• _EXERCISE DIRECTIONS_
Write the entries below out again exactly, but skip the pictures.
"""
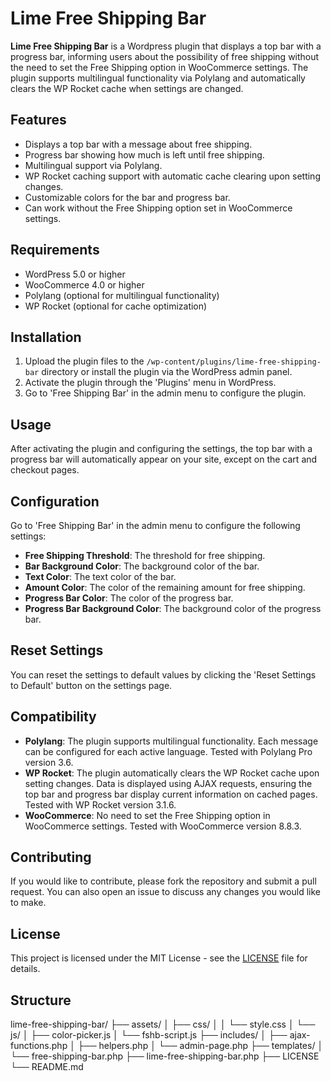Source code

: # Lime Free Shipping Bar

**Lime Free Shipping Bar** is a Wordpress plugin that displays a top bar with a progress bar, informing users about the possibility of free shipping without the need to set the Free Shipping option in WooCommerce settings. The plugin supports multilingual functionality via Polylang and automatically clears the WP Rocket cache when settings are changed.

## Features

-   Displays a top bar with a message about free shipping.
-   Progress bar showing how much is left until free shipping.
-   Multilingual support via Polylang.
-   WP Rocket caching support with automatic cache clearing upon setting changes.
-   Customizable colors for the bar and progress bar.
-   Can work without the Free Shipping option set in WooCommerce settings.

## Requirements

-   WordPress 5.0 or higher
-   WooCommerce 4.0 or higher
-   Polylang (optional for multilingual functionality)
-   WP Rocket (optional for cache optimization)

## Installation

1. Upload the plugin files to the `/wp-content/plugins/lime-free-shipping-bar` directory or install the plugin via the WordPress admin panel.
2. Activate the plugin through the 'Plugins' menu in WordPress.
3. Go to 'Free Shipping Bar' in the admin menu to configure the plugin.

## Usage

After activating the plugin and configuring the settings, the top bar with a progress bar will automatically appear on your site, except on the cart and checkout pages.

## Configuration

Go to 'Free Shipping Bar' in the admin menu to configure the following settings:

-   **Free Shipping Threshold**: The threshold for free shipping.
-   **Bar Background Color**: The background color of the bar.
-   **Text Color**: The text color of the bar.
-   **Amount Color**: The color of the remaining amount for free shipping.
-   **Progress Bar Color**: The color of the progress bar.
-   **Progress Bar Background Color**: The background color of the progress bar.

## Reset Settings

You can reset the settings to default values by clicking the 'Reset Settings to Default' button on the settings page.

## Compatibility

-   **Polylang**: The plugin supports multilingual functionality. Each message can be configured for each active language. Tested with Polylang Pro version 3.6.
-   **WP Rocket**: The plugin automatically clears the WP Rocket cache upon setting changes. Data is displayed using AJAX requests, ensuring the top bar and progress bar display current information on cached pages. Tested with WP Rocket version 3.1.6.
-   **WooCommerce**: No need to set the Free Shipping option in WooCommerce settings. Tested with WooCommerce version 8.8.3.

## Contributing

If you would like to contribute, please fork the repository and submit a pull request. You can also open an issue to discuss any changes you would like to make.

## License

This project is licensed under the MIT License - see the [LICENSE](LICENSE) file for details.

## Structure

lime-free-shipping-bar/
├── assets/
│ ├── css/
│ │ └── style.css
│ └── js/
│ ├── color-picker.js
│ └── fshb-script.js
├── includes/
│ ├── ajax-functions.php
│ ├── helpers.php
│ └── admin-page.php
├── templates/
│ └── free-shipping-bar.php
├── lime-free-shipping-bar.php
├── LICENSE
└── README.md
"""
• _TASK RESPONSE_
Source code

: # Lime Free Shipping Bar

**Lime Free Shipping Bar** is a Wordpress plugin that displays a top bar with a progress bar, informing users about the possibility of free shipping without the need to set the Free Shipping option in WooCommerce settings. The plugin supports multilingual functionality via Polylang and automatically clears the WP Rocket cache when settings are changed.

## Features

-   Displays a top bar with a message about free shipping.
-   Progress bar showing how much is left until free shipping.
-   Multilingual support via Polylang.
-   WP Rocket caching support with automatic cache clearing upon setting changes.
-   Customizable colors for the bar and progress bar.
-   Can work without the Free Shipping option set in WooCommerce settings.

## Requirements

-   WordPress 5.0 or higher
-   WooCommerce 4.0 or higher
-   Polylang (optional for multilingual functionality)
-   WP Rocket (optional for cache optimization)

## Installation

1. Upload the plugin files to the `/wp-content/plugins/lime-free-shipping-bar` directory or install the plugin via the WordPress admin panel.
2. Activate the plugin through the 'Plugins' menu in WordPress.
3. Go to 'Free Shipping Bar' in the admin menu to configure the plugin.

## Usage

After activating the plugin and configuring the settings, the top bar with a progress bar will automatically appear on your site, except on the cart and checkout pages.

## Configuration

Go to 'Free Shipping Bar' in the admin menu to configure the following settings:

-   **Free Shipping Threshold**: The threshold for free shipping.
-   **Bar Background Color**: The background color of the bar.
-   **Text Color**: The text color of the bar.
-   **Amount Color**: The color of the remaining amount for free shipping.
-   **Progress Bar Color**: The color of the progress bar.
-   **Progress Bar Background Color**: The background color of the progress bar.

## Reset Settings

You can reset the settings to default values by clicking the 'Reset Settings to Default' button on the settings page.

## Compatibility

-   **Polylang**: The plugin supports multilingual functionality. Each message can be configured for each active language. Tested with Polylang Pro version 3.6.
-   **WP Rocket**: The plugin automatically clears the WP Rocket cache upon setting changes. Data is displayed using AJAX requests, ensuring the top bar and progress bar display current information on cached pages. Tested with WP Rocket version 3.1.6.
-   **WooCommerce**: No need to set the Free Shipping option in WooCommerce settings. Tested with WooCommerce version 8.8.3.

## Contributing

If you would like to contribute, please fork the repository and submit a pull request. You can also open an issue to discuss any changes you would like to make.

## License

This project is licensed under the MIT License - see the [LICENSE](LICENSE) file for details.

## Structure

lime-free-shipping-bar/
├── assets/
│ ├── css/
│ │ └── style.css
│ └── js/
│ ├── color-picker.js
│ └── fshb-script.js
├── includes/
│ ├── ajax-functions.php
│ ├── helpers.php
│ └── admin-page.php
├── templates/
│ └── free-shipping-bar.php
├── lime-free-shipping-bar.php
├── LICENSE
└── README.md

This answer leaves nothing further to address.